### DIRECTIONS
Scan the material for the word "microsoft" and return every matching line.

### DATA RECORDS
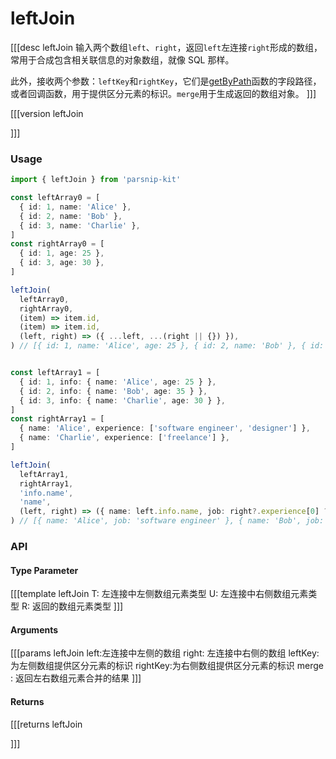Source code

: # leftJoin

[[[desc leftJoin
  输入两个数组`left`、`right`，返回`left`左连接`right`形成的数组，常用于合成包含相关联信息的对象数组，就像 SQL 那样。
  
  此外，接收两个参数：`leftKey`和`rightKey`，它们是[getByPath](../object/getByPath)函数的字段路径，或者回调函数，用于提供区分元素的标识。`merge`用于生成返回的数组对象。
]]]

[[[version leftJoin
  
]]]



### Usage

```ts
import { leftJoin } from 'parsnip-kit'

const leftArray0 = [
  { id: 1, name: 'Alice' },
  { id: 2, name: 'Bob' },
  { id: 3, name: 'Charlie' },
]
const rightArray0 = [
  { id: 1, age: 25 },
  { id: 3, age: 30 },
]

leftJoin(
  leftArray0,
  rightArray0,
  (item) => item.id,
  (item) => item.id,
  (left, right) => ({ ...left, ...(right || {}) }),
) // [{ id: 1, name: 'Alice', age: 25 }, { id: 2, name: 'Bob' }, { id: 3, name: 'Charlie', age: 30 }]


const leftArray1 = [
  { id: 1, info: { name: 'Alice', age: 25 } },
  { id: 2, info: { name: 'Bob', age: 35 } },
  { id: 3, info: { name: 'Charlie', age: 30 } },
]
const rightArray1 = [
  { name: 'Alice', experience: ['software engineer', 'designer'] },
  { name: 'Charlie', experience: ['freelance'] },
]

leftJoin(
  leftArray1,
  rightArray1,
  'info.name',
  'name',
  (left, right) => ({ name: left.info.name, job: right?.experience[0] ?? null }),
) // [{ name: 'Alice', job: 'software engineer' }, { name: 'Bob', job: null }, { name: 'Charlie', job: 'freelance' }]

```


### API

#### Type Parameter

[[[template leftJoin
T: 左连接中左侧数组元素类型
U: 左连接中右侧数组元素类型
R: 返回的数组元素类型
]]]

#### Arguments

[[[params leftJoin
left:左连接中左侧的数组
right: 左连接中右侧的数组
leftKey:为左侧数组提供区分元素的标识
rightKey:为右侧数组提供区分元素的标识
merge : 返回左右数组元素合并的结果
]]]

#### Returns

[[[returns leftJoin

]]]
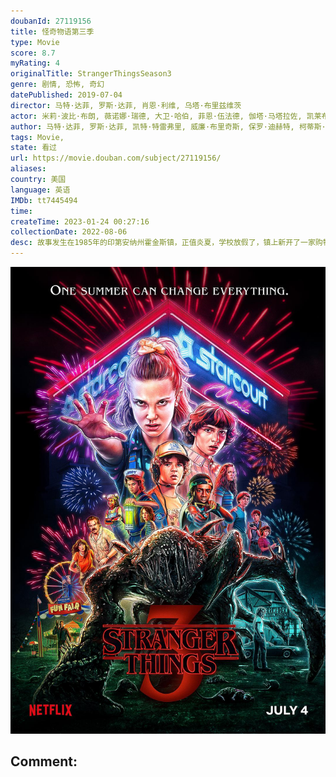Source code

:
 ```yaml
---
doubanId: 27119156
title: 怪奇物语第三季
type: Movie
score: 8.7
myRating: 4
originalTitle: StrangerThingsSeason3
genre: 剧情, 恐怖, 奇幻
datePublished: 2019-07-04
director: 马特·达菲, 罗斯·达菲, 肖恩·利维, 乌塔·布里兹维茨
actor: 米莉·波比·布朗, 薇诺娜·瑞德, 大卫·哈伯, 菲恩·伍法德, 伽塔·马塔拉佐, 凯莱布·麦克劳克林, 诺亚·施纳普, 萨迪·辛克, 娜塔莉·戴尔, 查理·希顿, 乔·基瑞, 戴克·蒙哥马利, 玛雅·霍克, 普莉雅·弗格森, 卡拉·布欧诺, 西恩·奥斯汀, 杰克·布塞, 乔·克里斯特, 凯瑟琳·科廷, 迈克尔·帕克, 弗兰切丝卡·雷阿莱, 亚历克·乌特戈夫, 卡拉·曼泰拉, 安妮斯顿·普莱斯, 婷斯莉·普莱斯, 肖恩·索斯, 加布里埃拉·皮佐罗, 加利·艾尔维斯, 威尔·切斯, 阿莉莎·布鲁克, 克里斯托弗·康夫瑞, 艾比·格洛弗, 肖恩·迈克尔·韦伯, 安德烈·伊夫琴科, 卡德罗莎·奥娜·卡罗尔, 斯科特·德克特, 马克·德米特, 阿瑟·达尔比尼扬, undefined
author: 马特·达菲, 罗斯·达菲, 凯特·特雷弗里, 威廉·布里奇斯, 保罗·迪赫特, 柯蒂斯·格温
tags: Movie, 
state: 看过
url: https://movie.douban.com/subject/27119156/
aliases: 
country: 美国
language: 英语
IMDb: tt7445494
time: 
createTime: 2023-01-24 00:27:16
collectionDate: 2022-08-06
desc: 故事发生在1985年的印第安纳州霍金斯镇，正值炎夏，学校放假了，镇上新开了一家购物中心，霍金斯小组成员也即将成年。情窦初开的同时，也使小组成员的动态变得更加复杂，他们必须找出一起长大的方法。与此同时，...
---
```


![image](assets/p2558683543.jpg)

Comment: 
---

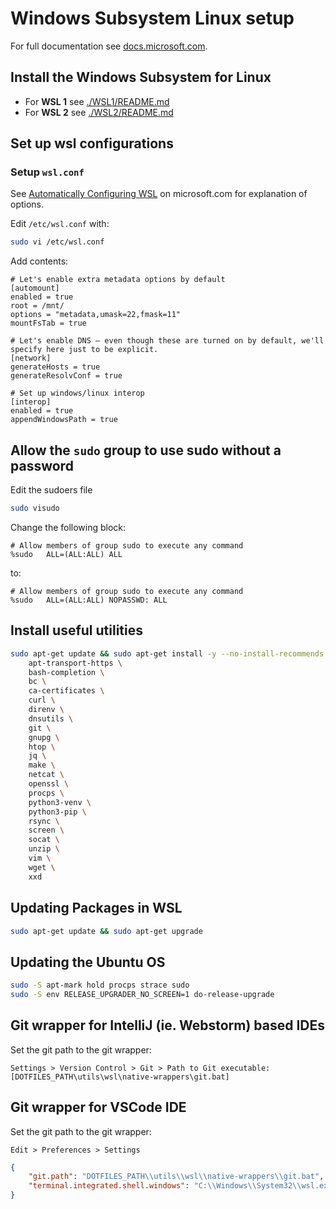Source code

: # Windows Subsystem Linux setup

For full documentation see [docs.microsoft.com](https://docs.microsoft.com/en-us/windows/wsl/install-win10).

## Install the Windows Subsystem for Linux

- For **WSL 1** see [./WSL1/README.md](./WSL1/README.md)
- For **WSL 2** see [./WSL2/README.md](./WSL2/README.md)

## Set up wsl configurations

### Setup `wsl.conf`

See [Automatically Configuring WSL](https://blogs.msdn.microsoft.com/commandline/2018/02/07/automatically-configuring-wsl/) on microsoft.com for explanation of options.

Edit `/etc/wsl.conf` with:

```bash
sudo vi /etc/wsl.conf
```

Add contents:

```text
# Let's enable extra metadata options by default
[automount]
enabled = true
root = /mnt/
options = "metadata,umask=22,fmask=11"
mountFsTab = true

# Let's enable DNS – even though these are turned on by default, we'll specify here just to be explicit.
[network]
generateHosts = true
generateResolvConf = true

# Set up windows/linux interop
[interop]
enabled = true
appendWindowsPath = true
```

## Allow the `sudo` group to use sudo without a password

Edit the sudoers file

```bash
sudo visudo
```

Change the following block:

```text
# Allow members of group sudo to execute any command
%sudo   ALL=(ALL:ALL) ALL
```

to:

```text
# Allow members of group sudo to execute any command
%sudo   ALL=(ALL:ALL) NOPASSWD: ALL
```

## Install useful utilities

```bash
sudo apt-get update && sudo apt-get install -y --no-install-recommends \
    apt-transport-https \
    bash-completion \
    bc \
    ca-certificates \
    curl \
    direnv \
    dnsutils \
    git \
    gnupg \
    htop \
    jq \
    make \
    netcat \
    openssl \
    procps \
    python3-venv \
    python3-pip \
    rsync \
    screen \
    socat \
    unzip \
    vim \
    wget \
    xxd
```

## Updating Packages in WSL

```bash
sudo apt-get update && sudo apt-get upgrade
```

## Updating the Ubuntu OS

```bash
sudo -S apt-mark hold procps strace sudo
sudo -S env RELEASE_UPGRADER_NO_SCREEN=1 do-release-upgrade
```

## Git wrapper for IntelliJ (ie. Webstorm) based IDEs

Set the git path to the git wrapper:

```text
Settings > Version Control > Git > Path to Git executable: [DOTFILES_PATH\utils\wsl\native-wrappers\git.bat]
```

## Git wrapper for VSCode IDE

Set the git path to the git wrapper:

```text
Edit > Preferences > Settings
```

```json
{
    "git.path": "DOTFILES_PATH\\utils\\wsl\\native-wrappers\\git.bat",
    "terminal.integrated.shell.windows": "C:\\Windows\\System32\\wsl.exe"
}
```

### EXERCISE RESULT
For full documentation see [docs.microsoft.com](https://docs.microsoft.com/en-us/windows/wsl/install-win10).
See [Automatically Configuring WSL](https://blogs.msdn.microsoft.com/commandline/2018/02/07/automatically-configuring-wsl/) on microsoft.com for explanation of options.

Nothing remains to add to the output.